**Task to complete**
What number of lines in the entries below include the string "FileNameW"? Respond with that number alone.

Start of Supplied information

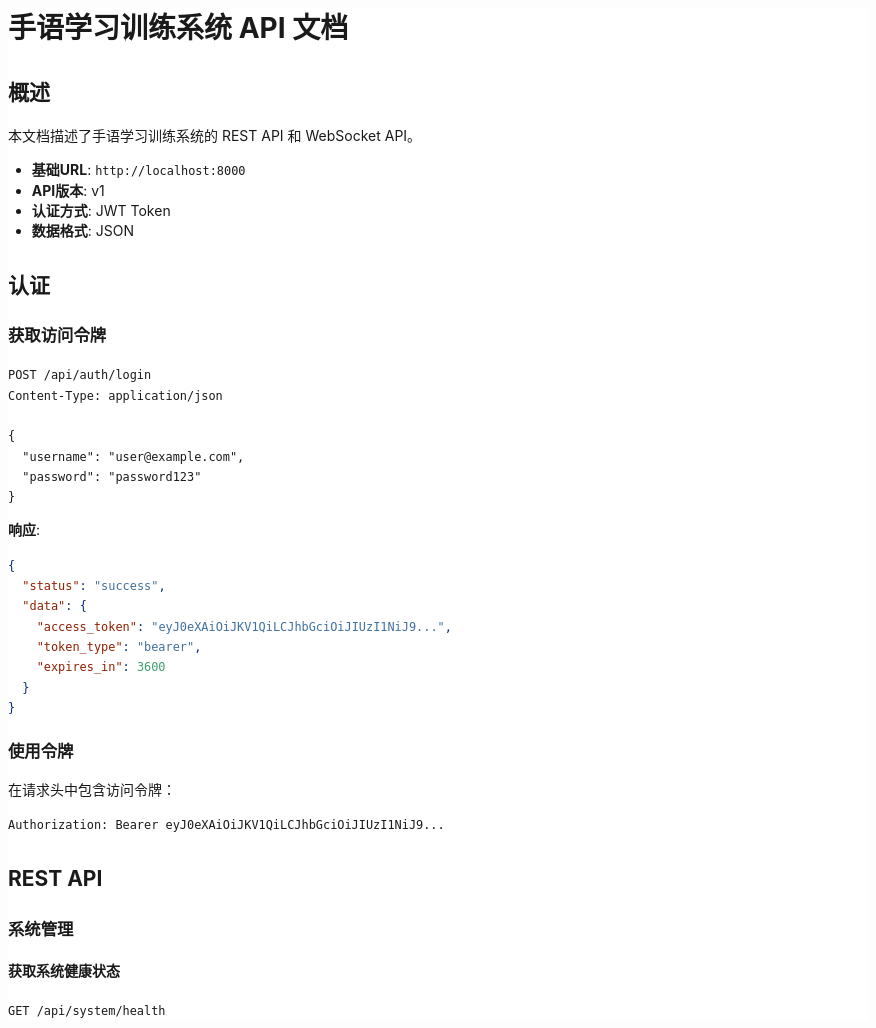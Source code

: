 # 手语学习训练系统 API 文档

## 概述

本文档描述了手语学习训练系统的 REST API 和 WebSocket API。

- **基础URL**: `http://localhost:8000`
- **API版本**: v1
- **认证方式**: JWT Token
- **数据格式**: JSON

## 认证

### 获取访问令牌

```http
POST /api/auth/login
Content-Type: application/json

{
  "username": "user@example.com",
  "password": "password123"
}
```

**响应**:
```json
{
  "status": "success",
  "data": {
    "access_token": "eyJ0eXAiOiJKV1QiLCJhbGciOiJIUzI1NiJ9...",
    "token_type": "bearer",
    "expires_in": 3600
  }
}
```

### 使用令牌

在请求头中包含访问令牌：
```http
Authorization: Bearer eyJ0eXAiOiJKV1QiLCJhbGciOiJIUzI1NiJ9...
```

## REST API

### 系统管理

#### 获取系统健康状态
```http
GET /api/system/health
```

End of Supplied information
Start of Supplied information

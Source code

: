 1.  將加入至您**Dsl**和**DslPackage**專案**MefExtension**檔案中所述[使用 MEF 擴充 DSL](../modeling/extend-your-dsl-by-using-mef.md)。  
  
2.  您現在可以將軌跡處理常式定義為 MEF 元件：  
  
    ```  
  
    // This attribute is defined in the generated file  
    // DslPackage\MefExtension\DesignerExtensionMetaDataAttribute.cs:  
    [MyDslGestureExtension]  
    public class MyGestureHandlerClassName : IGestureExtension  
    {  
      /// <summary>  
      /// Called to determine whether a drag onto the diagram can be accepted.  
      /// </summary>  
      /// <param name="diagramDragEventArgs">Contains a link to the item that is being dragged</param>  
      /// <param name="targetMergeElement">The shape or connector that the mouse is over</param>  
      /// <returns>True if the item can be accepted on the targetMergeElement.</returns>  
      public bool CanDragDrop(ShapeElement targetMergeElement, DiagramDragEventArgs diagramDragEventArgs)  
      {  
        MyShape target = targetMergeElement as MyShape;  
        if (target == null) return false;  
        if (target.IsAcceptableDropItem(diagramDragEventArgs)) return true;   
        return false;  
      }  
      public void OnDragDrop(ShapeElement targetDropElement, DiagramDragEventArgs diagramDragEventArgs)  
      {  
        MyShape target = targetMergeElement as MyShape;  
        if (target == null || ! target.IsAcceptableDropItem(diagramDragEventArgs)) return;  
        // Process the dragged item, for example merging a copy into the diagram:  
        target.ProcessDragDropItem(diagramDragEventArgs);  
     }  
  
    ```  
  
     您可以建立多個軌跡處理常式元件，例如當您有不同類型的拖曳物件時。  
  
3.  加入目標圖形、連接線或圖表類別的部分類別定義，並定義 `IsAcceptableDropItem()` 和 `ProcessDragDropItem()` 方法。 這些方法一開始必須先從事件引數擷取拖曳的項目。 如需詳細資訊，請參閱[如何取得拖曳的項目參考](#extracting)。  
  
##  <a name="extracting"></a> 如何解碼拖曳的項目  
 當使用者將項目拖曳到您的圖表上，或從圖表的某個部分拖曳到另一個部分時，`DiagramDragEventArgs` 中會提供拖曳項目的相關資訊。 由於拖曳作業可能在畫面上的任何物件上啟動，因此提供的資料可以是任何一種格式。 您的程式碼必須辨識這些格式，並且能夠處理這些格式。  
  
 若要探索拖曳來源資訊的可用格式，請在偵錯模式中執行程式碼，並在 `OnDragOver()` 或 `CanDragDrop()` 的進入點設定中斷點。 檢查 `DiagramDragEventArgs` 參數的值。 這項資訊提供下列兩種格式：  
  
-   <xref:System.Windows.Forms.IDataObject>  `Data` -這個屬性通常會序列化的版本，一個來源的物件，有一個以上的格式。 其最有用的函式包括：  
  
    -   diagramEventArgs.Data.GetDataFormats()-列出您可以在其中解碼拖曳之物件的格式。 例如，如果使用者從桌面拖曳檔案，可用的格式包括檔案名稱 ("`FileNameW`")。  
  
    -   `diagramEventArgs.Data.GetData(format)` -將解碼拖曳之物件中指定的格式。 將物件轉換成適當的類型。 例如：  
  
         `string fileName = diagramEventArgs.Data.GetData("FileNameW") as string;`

End of Supplied information

**Written solution**
2